As previous studies suggested that immune infiltration played a crucial role in the prognosis of patients with glioma, we further analyzed and demonstrated that the immune filtration and immune pathway were statistically different between 2 subgroups [43]. It is reported by recent studies that GBM patient with numerous CD8+ T cells tend to have better survival, while activated NK cells predict better prognosis in GBM [44]. In our study, the level of CD8+ T cells, NK+ cells, Tfh cells and Th2 T cells were all downregulated in high-risk group, suggesting a suppressive immune infiltration in patients with poor prognosis. In addition, the prognostic gene TOMM20 is positively corelated to CD8+ T cells in TIMER analysis (Fig. 9), suggesting a close link between mitophagy and immune infiltration. The enigmatic and sophisticated association linking immunity with mitophagy are being gradually uncovered with the progress of the experimental research. One study from Paul K revealed that mitophagy could trigger the proliferation of CD8+ cell to improve prognosis in cancer [45]. Another study from Alejandro López-Soto suggested that the function of NK cell can be modulated by mitophagy [46]. Furthermore, the immune pathway analysis mainly focused on APC costimulation, inflammation-promoting, type I IFN response pathway. Finally, CIBERSORT analysis revealed that the primary immune cells enriched in the low-risk group were activated NK cells, suggesting the crucial role of activation of NK cells in mediating better prognosis. Taken all together, our studies indicated that the mitophagy-related genes modulated immune microenvironment and affected the prognosis.

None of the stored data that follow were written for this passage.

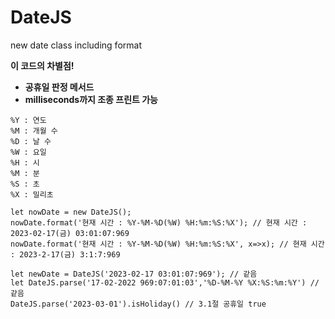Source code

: # DateJS
new date class including format

**이 코드의 차별점!**    
- **공휴일 판정 메서드**
- **milliseconds까지 조종 프린트 가능**


```
%Y : 연도
%M : 개월 수
%D : 날 수
%W : 요일
%H : 시
%M : 분
%S : 초
%X : 밀리초
```

```
let nowDate = new DateJS();
nowDate.format('현재 시간 : %Y-%M-%D(%W) %H:%m:%S:%X'); // 현재 시간 : 2023-02-17(금) 03:01:07:969
nowDate.format('현재 시간 : %Y-%M-%D(%W) %H:%m:%S:%X', x=>x); // 현재 시간 : 2023-2-17(금) 3:1:7:969

let newDate = DateJS('2023-02-17 03:01:07:969'); // 같음
let DateJS.parse('17-02-2022 969:07:01:03','%D-%M-%Y %X:%S:%m:%Y') // 같음
DateJS.parse('2023-03-01').isHoliday() // 3.1절 공휴일 true
```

There are some limitations in our study. First, the clinical data from TCGA are incomplete such as therapy and therapeutic effect, which might provide clues on biomarker of treatment. Second, validation of risk signature is best carried out in vivo or well-established study, as external databases often have bias on race or area.

Conclusion

In summary, we utilized 4 mitophagy-related genes to construct a risk model that accurately predicts the prognosis of GBM patients. Our findings suggested the crucial role of mitophagy in GBM, which might be related to tumor immune microenvironment modulation. Further studies are needed to verify these results in vitro and in vivo.